TASK GOAL
Since the copy must match the original, write out each record word for word, skipping only the pictures.

Rendered images with source text
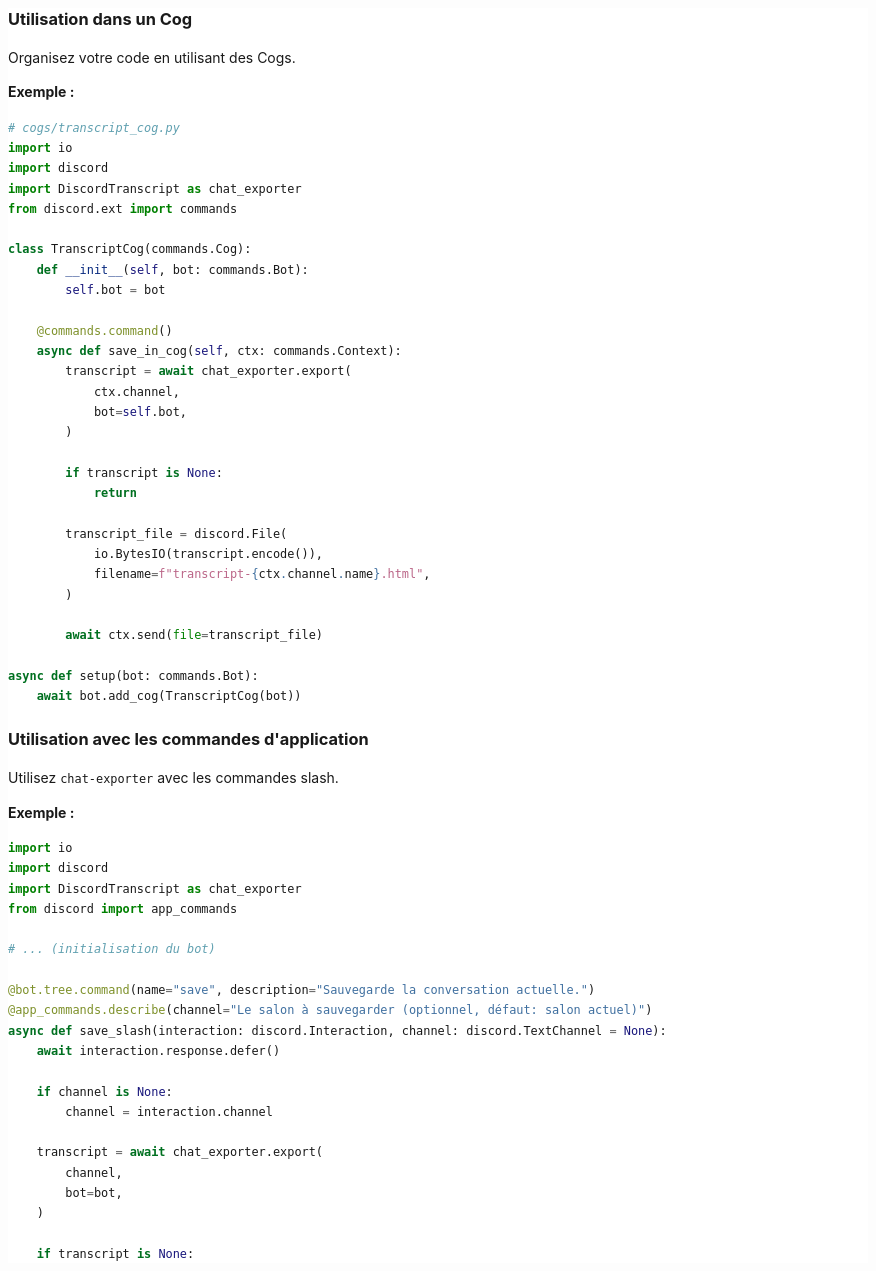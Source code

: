 ### Utilisation dans un Cog

Organisez votre code en utilisant des Cogs.

**Exemple :**
```python
# cogs/transcript_cog.py
import io
import discord
import DiscordTranscript as chat_exporter
from discord.ext import commands

class TranscriptCog(commands.Cog):
    def __init__(self, bot: commands.Bot):
        self.bot = bot

    @commands.command()
    async def save_in_cog(self, ctx: commands.Context):
        transcript = await chat_exporter.export(
            ctx.channel,
            bot=self.bot,
        )

        if transcript is None:
            return

        transcript_file = discord.File(
            io.BytesIO(transcript.encode()),
            filename=f"transcript-{ctx.channel.name}.html",
        )

        await ctx.send(file=transcript_file)

async def setup(bot: commands.Bot):
    await bot.add_cog(TranscriptCog(bot))
```

### Utilisation avec les commandes d'application

Utilisez `chat-exporter` avec les commandes slash.

**Exemple :**
```python
import io
import discord
import DiscordTranscript as chat_exporter
from discord import app_commands

# ... (initialisation du bot)

@bot.tree.command(name="save", description="Sauvegarde la conversation actuelle.")
@app_commands.describe(channel="Le salon à sauvegarder (optionnel, défaut: salon actuel)")
async def save_slash(interaction: discord.Interaction, channel: discord.TextChannel = None):
    await interaction.response.defer()
    
    if channel is None:
        channel = interaction.channel

    transcript = await chat_exporter.export(
        channel,
        bot=bot,
    )

    if transcript is None:
```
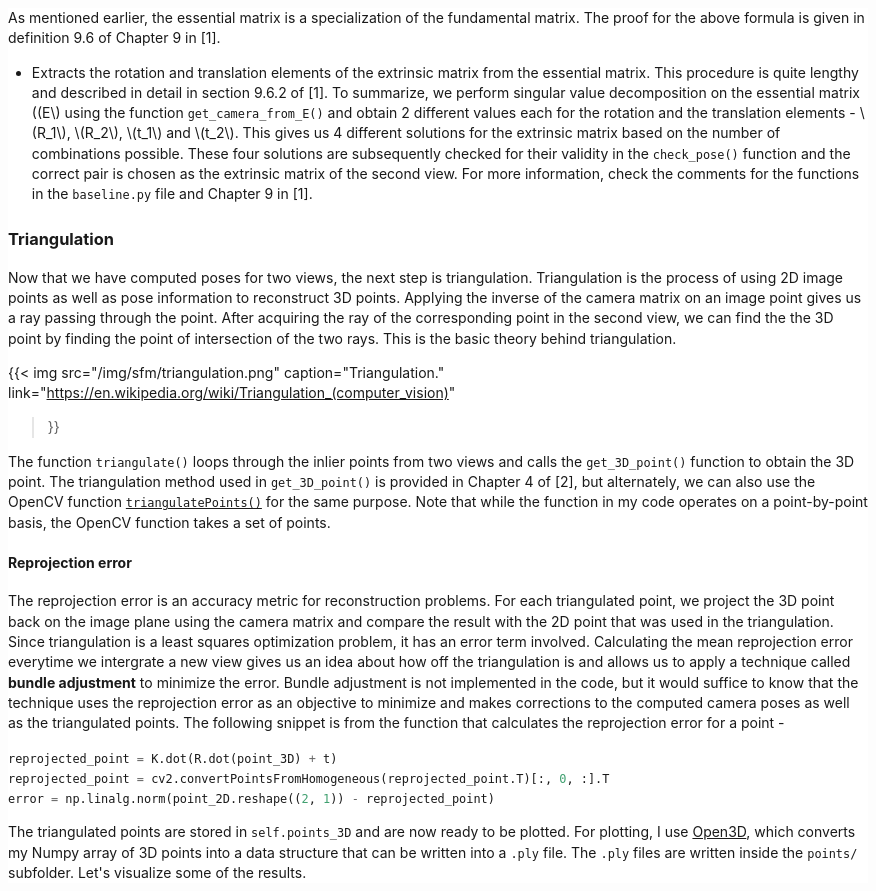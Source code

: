 As mentioned earlier, the essential matrix is a specialization of the fundamental matrix. The proof for the above formula is given in definition 9.6 of Chapter 9 in [1].

- Extracts the rotation and translation elements of the extrinsic matrix from the essential matrix. This procedure is quite lengthy and described in detail in section 9.6.2 of [1]. To summarize, we perform singular value decomposition on the essential matrix \((E\\) using the function ```get_camera_from_E()``` and obtain 2 different values each for the rotation and the translation elements - \\(R_1\\), \\(R_2\\), \\(t_1\\) and \\(t_2\\). This gives us 4 different solutions for the extrinsic matrix based on the number of combinations possible. These four solutions are subsequently checked for their validity in the ```check_pose()``` function and the correct pair is chosen as the extrinsic matrix of the second view. For more information, check the comments for the functions in the ```baseline.py``` file and Chapter 9 in [1].

### Triangulation

Now that we have computed poses for two views, the next step is triangulation. Triangulation is the process of using 2D image points as well as pose information to reconstruct 3D points. Applying the inverse of the camera matrix on an image point gives us a ray passing through the point. After acquiring the ray of the corresponding point in the second view, we can find the the 3D point by finding the point of intersection of the two rays. This is the basic theory behind triangulation.

{{< img
src="/img/sfm/triangulation.png"
caption="Triangulation."
link="https://en.wikipedia.org/wiki/Triangulation_(computer_vision)"
>}}

The function ```triangulate()``` loops through the inlier points from two views and calls the ```get_3D_point()``` function to obtain the 3D point. The triangulation method used in ```get_3D_point()``` is provided in Chapter 4 of [2], but alternately, we can also use the OpenCV function [```triangulatePoints()```](https://docs.opencv.org/2.4/modules/calib3d/doc/camera_calibration_and_3d_reconstruction.html#triangulatepoints) for the same purpose. Note that while the function in my code operates on a point-by-point basis, the OpenCV function takes a set of points.

#### Reprojection error

The reprojection error is an accuracy metric for reconstruction problems. For each triangulated point, we project the 3D point back on the image plane using the camera matrix and compare the result with the 2D point that was used in the triangulation. Since triangulation is a least squares optimization problem, it has an error term involved. Calculating the mean reprojection error everytime we intergrate a new view gives us an idea about how off the triangulation is and allows us to apply a technique called **bundle adjustment** to minimize the error. Bundle adjustment is not implemented in the code, but it would suffice to know that the technique uses the reprojection error as an objective to minimize and makes corrections to the computed camera poses as well as the triangulated points. The following snippet is from the function that calculates the reprojection error for a point -

```python
reprojected_point = K.dot(R.dot(point_3D) + t)
reprojected_point = cv2.convertPointsFromHomogeneous(reprojected_point.T)[:, 0, :].T
error = np.linalg.norm(point_2D.reshape((2, 1)) - reprojected_point)
```

The triangulated points are stored in ```self.points_3D``` and are now ready to be plotted. For plotting, I use [Open3D](http://www.open3d.org/), which converts my Numpy array of 3D points into a data structure that can be written into a ```.ply``` file. The ```.ply``` files are written inside the ```points/``` subfolder. Let's visualize some of the results.
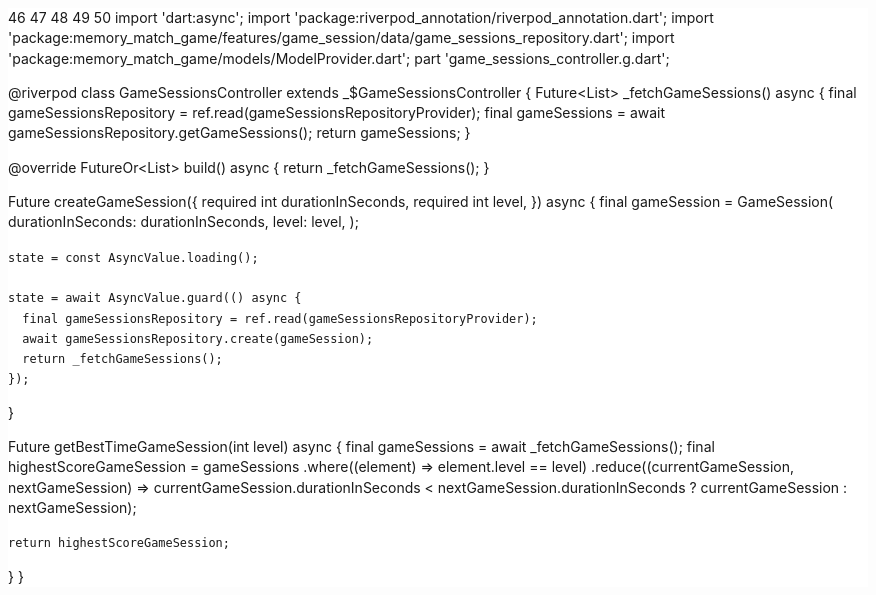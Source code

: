 46
47
48
49
50
import 'dart:async';
import 'package:riverpod_annotation/riverpod_annotation.dart';
import 'package:memory_match_game/features/game_session/data/game_sessions_repository.dart';
import 'package:memory_match_game/models/ModelProvider.dart';
part 'game_sessions_controller.g.dart';

@riverpod
class GameSessionsController extends _$GameSessionsController {
  Future<List<GameSession>> _fetchGameSessions() async {
    final gameSessionsRepository = ref.read(gameSessionsRepositoryProvider);
    final gameSessions = await gameSessionsRepository.getGameSessions();
    return gameSessions;
  }

  @override
  FutureOr<List<GameSession>> build() async {
    return _fetchGameSessions();
  }

  Future<void> createGameSession({
    required int durationInSeconds,
    required int level,
  }) async {
    final gameSession = GameSession(
      durationInSeconds: durationInSeconds,
      level: level,
    );

    state = const AsyncValue.loading();

    state = await AsyncValue.guard(() async {
      final gameSessionsRepository = ref.read(gameSessionsRepositoryProvider);
      await gameSessionsRepository.create(gameSession);
      return _fetchGameSessions();
    });
  }

  Future<GameSession> getBestTimeGameSession(int level) async {
    final gameSessions = await _fetchGameSessions();
    final highestScoreGameSession = gameSessions
        .where((element) => element.level == level)
        .reduce((currentGameSession, nextGameSession) =>
            currentGameSession.durationInSeconds <
                    nextGameSession.durationInSeconds
                ? currentGameSession
                : nextGameSession);

    return highestScoreGameSession;
  }
}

ANSWER SECTION
Source code

: ### Utilisation dans un Cog

Organisez votre code en utilisant des Cogs.

**Exemple :**
```python
# cogs/transcript_cog.py
import io
import discord
import DiscordTranscript as chat_exporter
from discord.ext import commands

class TranscriptCog(commands.Cog):
    def __init__(self, bot: commands.Bot):
        self.bot = bot

    @commands.command()
    async def save_in_cog(self, ctx: commands.Context):
        transcript = await chat_exporter.export(
            ctx.channel,
            bot=self.bot,
        )

        if transcript is None:
            return

        transcript_file = discord.File(
            io.BytesIO(transcript.encode()),
            filename=f"transcript-{ctx.channel.name}.html",
        )

        await ctx.send(file=transcript_file)

async def setup(bot: commands.Bot):
    await bot.add_cog(TranscriptCog(bot))
```

### Utilisation avec les commandes d'application

Utilisez `chat-exporter` avec les commandes slash.

**Exemple :**
```python
import io
import discord
import DiscordTranscript as chat_exporter
from discord import app_commands

# ... (initialisation du bot)

@bot.tree.command(name="save", description="Sauvegarde la conversation actuelle.")
@app_commands.describe(channel="Le salon à sauvegarder (optionnel, défaut: salon actuel)")
async def save_slash(interaction: discord.Interaction, channel: discord.TextChannel = None):
    await interaction.response.defer()
    
    if channel is None:
        channel = interaction.channel

    transcript = await chat_exporter.export(
        channel,
        bot=bot,
    )

    if transcript is None:
```
Source code

: As mentioned earlier, the essential matrix is a specialization of the fundamental matrix. The proof for the above formula is given in definition 9.6 of Chapter 9 in [1].

- Extracts the rotation and translation elements of the extrinsic matrix from the essential matrix. This procedure is quite lengthy and described in detail in section 9.6.2 of [1]. To summarize, we perform singular value decomposition on the essential matrix \((E\\) using the function ```get_camera_from_E()``` and obtain 2 different values each for the rotation and the translation elements - \\(R_1\\), \\(R_2\\), \\(t_1\\) and \\(t_2\\). This gives us 4 different solutions for the extrinsic matrix based on the number of combinations possible. These four solutions are subsequently checked for their validity in the ```check_pose()``` function and the correct pair is chosen as the extrinsic matrix of the second view. For more information, check the comments for the functions in the ```baseline.py``` file and Chapter 9 in [1].

### Triangulation

Now that we have computed poses for two views, the next step is triangulation. Triangulation is the process of using 2D image points as well as pose information to reconstruct 3D points. Applying the inverse of the camera matrix on an image point gives us a ray passing through the point. After acquiring the ray of the corresponding point in the second view, we can find the the 3D point by finding the point of intersection of the two rays. This is the basic theory behind triangulation.

{{< img
src="/img/sfm/triangulation.png"
caption="Triangulation."
link="https://en.wikipedia.org/wiki/Triangulation_(computer_vision)"
>}}

The function ```triangulate()``` loops through the inlier points from two views and calls the ```get_3D_point()``` function to obtain the 3D point. The triangulation method used in ```get_3D_point()``` is provided in Chapter 4 of [2], but alternately, we can also use the OpenCV function [```triangulatePoints()```](https://docs.opencv.org/2.4/modules/calib3d/doc/camera_calibration_and_3d_reconstruction.html#triangulatepoints) for the same purpose. Note that while the function in my code operates on a point-by-point basis, the OpenCV function takes a set of points.

#### Reprojection error

The reprojection error is an accuracy metric for reconstruction problems. For each triangulated point, we project the 3D point back on the image plane using the camera matrix and compare the result with the 2D point that was used in the triangulation. Since triangulation is a least squares optimization problem, it has an error term involved. Calculating the mean reprojection error everytime we intergrate a new view gives us an idea about how off the triangulation is and allows us to apply a technique called **bundle adjustment** to minimize the error. Bundle adjustment is not implemented in the code, but it would suffice to know that the technique uses the reprojection error as an objective to minimize and makes corrections to the computed camera poses as well as the triangulated points. The following snippet is from the function that calculates the reprojection error for a point -

```python
reprojected_point = K.dot(R.dot(point_3D) + t)
reprojected_point = cv2.convertPointsFromHomogeneous(reprojected_point.T)[:, 0, :].T
error = np.linalg.norm(point_2D.reshape((2, 1)) - reprojected_point)
```

The triangulated points are stored in ```self.points_3D``` and are now ready to be plotted. For plotting, I use [Open3D](http://www.open3d.org/), which converts my Numpy array of 3D points into a data structure that can be written into a ```.ply``` file. The ```.ply``` files are written inside the ```points/``` subfolder. Let's visualize some of the results.
Source code

: 46
47
48
49
50
import 'dart:async';
import 'package:riverpod_annotation/riverpod_annotation.dart';
import 'package:memory_match_game/features/game_session/data/game_sessions_repository.dart';
import 'package:memory_match_game/models/ModelProvider.dart';
part 'game_sessions_controller.g.dart';

@riverpod
class GameSessionsController extends _$GameSessionsController {
  Future<List<GameSession>> _fetchGameSessions() async {
    final gameSessionsRepository = ref.read(gameSessionsRepositoryProvider);
    final gameSessions = await gameSessionsRepository.getGameSessions();
    return gameSessions;
  }

  @override
  FutureOr<List<GameSession>> build() async {
    return _fetchGameSessions();
  }

  Future<void> createGameSession({
    required int durationInSeconds,
    required int level,
  }) async {
    final gameSession = GameSession(
      durationInSeconds: durationInSeconds,
      level: level,
    );

    state = const AsyncValue.loading();

    state = await AsyncValue.guard(() async {
      final gameSessionsRepository = ref.read(gameSessionsRepositoryProvider);
      await gameSessionsRepository.create(gameSession);
      return _fetchGameSessions();
    });
  }

  Future<GameSession> getBestTimeGameSession(int level) async {
    final gameSessions = await _fetchGameSessions();
    final highestScoreGameSession = gameSessions
        .where((element) => element.level == level)
        .reduce((currentGameSession, nextGameSession) =>
            currentGameSession.durationInSeconds <
                    nextGameSession.durationInSeconds
                ? currentGameSession
                : nextGameSession);

    return highestScoreGameSession;
  }
}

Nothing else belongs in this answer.